KV Cache, Transformer Memory, and Why TurboQuant Matters

The KV cache is one of the most important objects in transformer inference — the model's running memory of prior tokens, the reason long-context serving is expensive, and the exact place where techniques like TurboQuant unlock major gains. This updated edition adds tiled-attention diagrams, outlier handling, hardware co-design, a method comparison, and a GPU-utilization tie-in.
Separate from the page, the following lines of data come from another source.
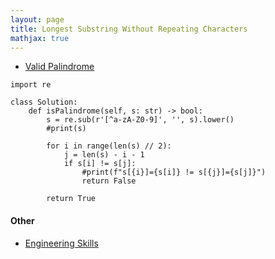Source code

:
 ```yaml
---
layout: page
title: Longest Substring Without Repeating Characters
mathjax: true
---
```


* [Valid Palindrome](https://leetcode.com/problems/valid-palindrome/)
```
import re

class Solution:
    def isPalindrome(self, s: str) -> bool:
        s = re.sub(r'[^a-zA-Z0-9]', '', s).lower()
        #print(s)
        
        for i in range(len(s) // 2):
            j = len(s) - i - 1
            if s[i] != s[j]:
                #print(f"s[{i}]={s[i]} != s[{j}]={s[j]}")
                return False
        
        return True
```

#### Other
* [Engineering Skills](engineering_skills.md)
· 19 min read Topics: Transformers · KV Cache · Inference Systems · Quantization Audience: Engineers, AI infra builders, curious practitioners v2 — expanded edition with diagrams
Core Object

The KV cache stores attention state for every token at every layer — growing linearly with context length.

Core Problem

Memory traffic and cache size explode faster than most people expect, becoming the dominant inference bottleneck.

Core Opportunity

Dense, regular, tensor-shaped KV data is unusually compression-friendly — if you can fuse decompression with attention.

In This Post

The KV cache is not some side detail of transformer inference. It is the model's live memory, and increasingly the performance battle is about how efficiently we store it, move it, and read it back during attention — all while the GPU waits.

What the KV Cache Actually Stores

For every token a transformer processes, each layer produces a Key vector and a Value vector. Those vectors are needed later when future tokens attend back over earlier ones, so the model stores them rather than recomputing from scratch.

That stored memory is the KV cache. In compact notation:

[layer][token][head][dim]
KV cache = remembered attention state for every token at every layer. If the model has seen thousands of tokens, every new token may need to compare itself against a very large set of previously stored keys, then blend the corresponding values. That is why KV state becomes so central to inference cost.

Understanding [layer][token][head][dim]

The KV cache is a four-dimensional tensor. Each axis has a clean meaning:

DimensionMeaning
layerWhich transformer layer produced this representation
tokenWhich position in the sequence
headWhich attention head inside that layer
dimWhich numerical component inside the head vector

A toy example: 2 layers, 4 tokens, 2 heads, head-dim = 3 gives:

K[2][4][2][3]   → 2 × 4 × 2 × 3 = 48 key values

At real scale (80 layers, 128 K tokens, 128 heads, head-dim 128) the numbers become intimidating quickly — which is exactly the subject of Section 4.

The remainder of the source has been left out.